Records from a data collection

※

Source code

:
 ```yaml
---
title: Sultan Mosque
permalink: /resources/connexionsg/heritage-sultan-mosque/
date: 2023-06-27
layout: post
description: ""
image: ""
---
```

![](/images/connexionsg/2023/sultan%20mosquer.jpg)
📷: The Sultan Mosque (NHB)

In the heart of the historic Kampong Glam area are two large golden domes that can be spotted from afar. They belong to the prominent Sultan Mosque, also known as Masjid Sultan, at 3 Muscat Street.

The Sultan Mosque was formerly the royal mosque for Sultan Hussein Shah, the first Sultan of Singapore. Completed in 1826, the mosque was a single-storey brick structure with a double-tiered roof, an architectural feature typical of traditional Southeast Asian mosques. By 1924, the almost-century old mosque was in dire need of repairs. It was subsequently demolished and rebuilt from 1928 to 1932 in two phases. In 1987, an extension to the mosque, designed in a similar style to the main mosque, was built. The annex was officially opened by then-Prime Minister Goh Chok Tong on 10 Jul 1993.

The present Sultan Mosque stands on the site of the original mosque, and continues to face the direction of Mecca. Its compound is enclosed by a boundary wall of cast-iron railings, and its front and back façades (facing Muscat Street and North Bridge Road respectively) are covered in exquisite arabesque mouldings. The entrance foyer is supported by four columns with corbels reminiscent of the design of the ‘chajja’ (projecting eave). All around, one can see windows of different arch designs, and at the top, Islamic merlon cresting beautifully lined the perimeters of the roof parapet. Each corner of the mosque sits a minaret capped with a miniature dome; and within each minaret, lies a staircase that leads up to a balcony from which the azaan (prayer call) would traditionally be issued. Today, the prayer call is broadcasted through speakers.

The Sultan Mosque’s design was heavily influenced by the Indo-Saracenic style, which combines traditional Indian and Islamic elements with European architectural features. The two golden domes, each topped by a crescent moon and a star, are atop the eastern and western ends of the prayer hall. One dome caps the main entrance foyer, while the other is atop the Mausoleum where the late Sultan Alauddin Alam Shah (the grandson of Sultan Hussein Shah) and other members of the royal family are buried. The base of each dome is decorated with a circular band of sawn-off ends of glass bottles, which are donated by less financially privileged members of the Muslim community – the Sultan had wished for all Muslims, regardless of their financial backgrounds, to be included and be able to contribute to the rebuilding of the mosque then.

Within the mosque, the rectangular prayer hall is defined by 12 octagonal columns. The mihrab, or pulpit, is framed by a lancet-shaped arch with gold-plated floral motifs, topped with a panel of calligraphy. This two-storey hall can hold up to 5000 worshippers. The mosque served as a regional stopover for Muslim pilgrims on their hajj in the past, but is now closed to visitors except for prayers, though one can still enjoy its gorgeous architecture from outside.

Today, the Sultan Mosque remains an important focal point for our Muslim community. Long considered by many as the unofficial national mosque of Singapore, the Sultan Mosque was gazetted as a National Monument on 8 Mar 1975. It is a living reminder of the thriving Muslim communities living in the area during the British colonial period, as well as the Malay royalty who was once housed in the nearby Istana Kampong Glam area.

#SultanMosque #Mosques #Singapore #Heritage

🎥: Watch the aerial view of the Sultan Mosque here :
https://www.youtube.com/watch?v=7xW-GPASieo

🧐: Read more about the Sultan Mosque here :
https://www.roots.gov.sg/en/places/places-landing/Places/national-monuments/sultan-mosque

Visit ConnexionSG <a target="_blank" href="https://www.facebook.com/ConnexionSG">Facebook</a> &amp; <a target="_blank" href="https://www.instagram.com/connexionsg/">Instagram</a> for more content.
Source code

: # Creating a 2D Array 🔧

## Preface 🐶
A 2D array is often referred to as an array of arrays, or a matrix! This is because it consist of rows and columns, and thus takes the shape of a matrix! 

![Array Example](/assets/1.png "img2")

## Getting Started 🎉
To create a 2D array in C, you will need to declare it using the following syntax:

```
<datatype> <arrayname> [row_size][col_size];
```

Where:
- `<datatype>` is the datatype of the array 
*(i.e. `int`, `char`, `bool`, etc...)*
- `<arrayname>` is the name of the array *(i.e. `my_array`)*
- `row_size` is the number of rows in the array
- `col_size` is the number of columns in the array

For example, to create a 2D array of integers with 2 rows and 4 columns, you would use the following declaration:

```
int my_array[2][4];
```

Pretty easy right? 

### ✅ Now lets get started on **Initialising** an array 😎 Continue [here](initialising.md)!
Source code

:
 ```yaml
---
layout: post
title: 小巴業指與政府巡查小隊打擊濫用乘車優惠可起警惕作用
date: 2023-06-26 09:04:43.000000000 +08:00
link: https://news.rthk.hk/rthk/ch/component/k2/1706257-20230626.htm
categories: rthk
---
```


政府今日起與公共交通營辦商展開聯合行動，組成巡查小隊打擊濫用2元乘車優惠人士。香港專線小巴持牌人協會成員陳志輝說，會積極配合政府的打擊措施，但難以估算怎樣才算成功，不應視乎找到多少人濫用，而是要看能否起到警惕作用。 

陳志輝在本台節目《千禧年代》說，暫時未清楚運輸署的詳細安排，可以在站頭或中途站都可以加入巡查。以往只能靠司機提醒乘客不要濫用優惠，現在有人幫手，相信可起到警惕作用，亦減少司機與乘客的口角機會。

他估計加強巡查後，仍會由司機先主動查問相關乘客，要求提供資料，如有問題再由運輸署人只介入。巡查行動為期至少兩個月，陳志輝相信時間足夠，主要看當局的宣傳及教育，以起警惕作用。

※

Please retype the data exactly as it stands, from its first line down to the line that contains "The Sultan Mosque was formerly", then stop.

**Answer to the problem:**
Source code

:
 ```yaml
---
title: Sultan Mosque
permalink: /resources/connexionsg/heritage-sultan-mosque/
date: 2023-06-27
layout: post
description: ""
image: ""
---
```

![](/images/connexionsg/2023/sultan%20mosquer.jpg)
📷: The Sultan Mosque (NHB)

In the heart of the historic Kampong Glam area are two large golden domes that can be spotted from afar. They belong to the prominent Sultan Mosque, also known as Masjid Sultan, at 3 Muscat Street.

The Sultan Mosque was formerly the royal mosque for Sultan Hussein Shah, the first Sultan of Singapore. Completed in 1826, the mosque was a single-storey brick structure with a double-tiered roof, an architectural feature typical of traditional Southeast Asian mosques. By 1924, the almost-century old mosque was in dire need of repairs. It was subsequently demolished and rebuilt from 1928 to 1932 in two phases. In 1987, an extension to the mosque, designed in a similar style to the main mosque, was built. The annex was officially opened by then-Prime Minister Goh Chok Tong on 10 Jul 1993.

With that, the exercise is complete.